The best you can do with your system is to use the largest resistor you can that keeps everything together and set the trip point for the dump load as high as you safely can. The larger resistor should have produced less heat. (p=I^2R).
You will have the same problem with the bigger inverter. It will just happen when the wind is blowing harder.
Actualy your wrong !
Even a very small wind turbine can produce far in exess of its rated power for a split seccond. There is a certain amount of inertia in the rotating blades. When the dump load is first connected its job is to quickley reduce the speed of the blades. In that brief moment the current levels can be very high indeed !.. To give you an idea of how high, the solid state relay I have controling the dump load has to be rated at 80 amps !. It is entierly possible that for just a brief moment the power within that circuit could exeed 3Kw. Think about it P=V/RxV !. So the current in the circuit = 110v / 4 Ohms x 110v = 3025w. But this IS what we want it to do, this is how the braking system works. In fact the manufacturers of the turbine have suggested I use a 2 Ohm load !. If the resistance was too large more of the power would end up in the dump load and less of it in the inverter.
A modern family car may only have a 95Kw engine and takes 10 secconds to accelerate to 60mph. But the 4 large disc brakes usualy fitted to a modern car are capable of absorbing energy at a rate which 4 or 5 times the output power of the engine. Which is why it only takes 2-3 secconds to stop from that speed. However the heat dissipation ability of car brakes is poor. If you fitted less agressive drum brakes they would be in-effective. If you continued to drive the car in the normal way, braking just as if you had disc brakes fitted, the drums would get very hot and most likely catch fire.

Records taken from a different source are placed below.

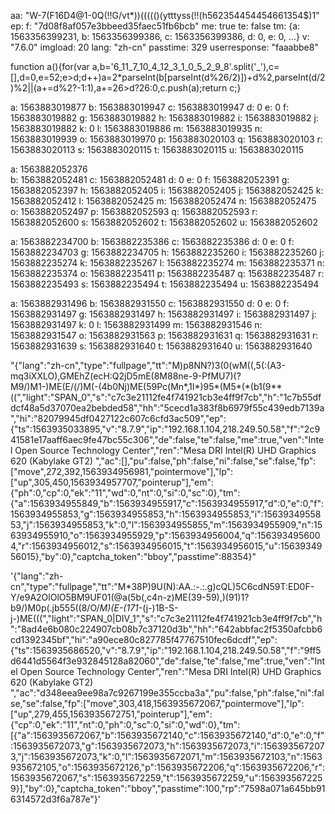 aa: "W-7(F16D4@1-0Q(!!G/vt*))((((()(ytttyss(!!(h562354454454661354$)1"
ep:
f: "7d08f8af057e3bbeed35faec51fb6bcb"
me: true
te: false
tm: {a: 1563356399231, b: 1563356399386, c: 1563356399386, d: 0, e: 0, …}
v: "7.6.0"
imgload: 20
lang: "zh-cn"
passtime: 329
userresponse: "faaabbe8"


function a(){for(var a,b='6_11_7_10_4_12_3_1_0_5_2_9_8'.split('_'),c=[],d=0,e=52;e>d;d++)a=2*parseInt(b[parseInt(d%26/2)])+d%2,parseInt(d/2)%2||(a+=d%2?-1:1),a+=26>d?26:0,c.push(a);return c;}

a: 1563883019877
b: 1563883019947
c: 1563883019947
d: 0
e: 0
f: 1563883019882
g: 1563883019882
h: 1563883019882
i: 1563883019882
j: 1563883019882
k: 0
l: 1563883019886
m: 1563883019935
n: 1563883019939
o: 1563883019970
p: 1563883020103
q: 1563883020103
r: 1563883020113
s: 1563883020115
t: 1563883020115
u: 1563883020115


a: 1563882052376                  
b: 1563882052481
c: 1563882052481
d: 0
e: 0
f: 1563882052391
g: 1563882052397
h: 1563882052405
i: 1563882052405
j: 1563882052425
k: 1563882052412
l: 1563882052425
m: 1563882052474
n: 1563882052475
o: 1563882052497
p: 1563882052593
q: 1563882052593
r: 1563882052600
s: 1563882052602
t: 1563882052602
u: 1563882052602

a: 1563882234700
b: 1563882235386
c: 1563882235386
d: 0
e: 0
f: 1563882234703
g: 1563882234705
h: 1563882235260
i: 1563882235260
j: 1563882235274
k: 1563882235267
l: 1563882235274
m: 1563882235371
n: 1563882235374
o: 1563882235411
p: 1563882235487
q: 1563882235487
r: 1563882235493
s: 1563882235494
t: 1563882235494
u: 1563882235494


a: 1563882931496
b: 1563882931550
c: 1563882931550
d: 0
e: 0
f: 1563882931497
g: 1563882931497
h: 1563882931497
i: 1563882931497
j: 1563882931497
k: 0
l: 1563882931499
m: 1563882931546
n: 1563882931547
o: 1563882931563
p: 1563882931631
q: 1563882931631
r: 1563882931639
s: 1563882931640
t: 1563882931640
u: 1563882931640

"{"lang":"zh-cn","type":"fullpage","tt":"M)p8NN?)3(0(wM((,5(:(A3-mq3iXXLO),GMEhZ(ecH:Q2jD5mE(8M88ne-9-PfMU7)(?M9/)M1-)ME(E/(/)M(-(4b0Nj)ME(59Pc(Mn*,1I*)95*(M5*(*(b1(9**((","light":"SPAN_0","s":"c7c3e21112fe4f741921cb3e4ff9f7cb","h":"1c7b55dfdcf48a5d37070ea2bebded58","hh":"5cecd1a383f8b6979f55c439edb7139a","hi":"82079945df0427122c607c6cfd3ac509","ep":{"ts":1563935033895,"v":"8.7.9","ip":"192.168.1.104,218.249.50.58","f":"2c941581e17aaff6aec9fe47bc55c306","de":false,"te":false,"me":true,"ven":"Intel Open Source Technology Center","ren":"Mesa DRI Intel(R) UHD Graphics 620 (Kabylake GT2) ","ac":[],"pu":false,"ph":false,"ni":false,"se":false,"fp":["move",272,392,1563934956981,"pointermove"],"lp":["up",305,450,1563934957707,"pointerup"],"em":{"ph":0,"cp":0,"ek":"11","wd":0,"nt":0,"si":0,"sc":0},"tm":{"a":1563934955849,"b":1563934955917,"c":1563934955917,"d":0,"e":0,"f":1563934955853,"g":1563934955853,"h":1563934955853,"i":1563934955853,"j":1563934955853,"k":0,"l":1563934955855,"m":1563934955909,"n":1563934955910,"o":1563934955929,"p":1563934956004,"q":1563934956004,"r":1563934956012,"s":1563934956015,"t":1563934956015,"u":1563934956015},"by":0},"captcha_token":"bboy","passtime":88354}"



'{"lang":"zh-cn","type":"fullpage","tt":"M*38P)9U(N):AA.:-.:.g)cQL)5C6cdN59T:ED0F-Y/e9A2OlOlO5BM9UF01(@a(5b(,c4n-z)ME(39-59),)(91)1?b9/)M0p(.jb555((8/O/*M)(E-(171-*(j-)1B-S-j-)ME(((","light":"SPAN_0|DIV_1","s":"c7c3e21112fe4f741921cb3e4ff9f7cb","h":"8ad4e6b080c224907cb08b7c37120d3b","hh":"642abbfac2f5350afcbb6cd1392345bf","hi":"a90ece80c827785f47767510fec6dcdf","ep":{"ts":1563935686520,"v":"8.7.9","ip":"192.168.1.104,218.249.50.58","f":"9ff5d6441d5564f3e932845128a82060","de":false,"te":false,"me":true,"ven":"Intel Open Source Technology Center","ren":"Mesa DRI Intel(R) UHD Graphics 620 (Kabylake GT2) ","ac":"d348eea9ee98a7c9267199e355ccba3a","pu":false,"ph":false,"ni":false,"se":false,"fp":["move",303,418,1563935672067,"pointermove"],"lp":["up",279,455,1563935672751,"pointerup"],"em":{"cp":0,"ek":"11","nt":0,"ph":0,"sc":0,"si":0,"wd":0},"tm":[{"a":1563935672067,"b":1563935672140,"c":1563935672140,"d":0,"e":0,"f":1563935672073,"g":1563935672073,"h":1563935672073,"i":1563935672073,"j":1563935672073,"k":0,"l":1563935672071,"m":1563935672103,"n":1563935672105,"o":1563935672126,"p":1563935672206,"q":1563935672206,"r":1563935672067,"s":1563935672259,"t":1563935672259,"u":1563935672259}],"by":0},"captcha_token":"bboy","passtime":100,"rp":"7598a071a645bb916314572d3f6a787e"}'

My dump load will absorb large amounts of power for very short periods, such as strong wind gusts. Its low impedance ensures that it will slow the turbine rapidly. Thankfully strong wind gusts are not constant, so the heat dissipation ability of the dump load is not requied to be huge. Thus its 400w rating is more than enough. If I were to increase the value of the dump load resistors, it would have the same effect as fitting old drum brakes to your car. It would be in-effective at reducing the turbine speed and would likely overheat, possbly catching fire too.
The same problem will NOT occur with a larger inverter, because there is a point where the turbine simply cannot produce any more power, no matter how hard the wind blows. If I make the inverter larger it will absorbe all the available power when the turbine is running and the dump load will be redundant. However it will still need a dump load, to restrain the turbine incase of inverter failure.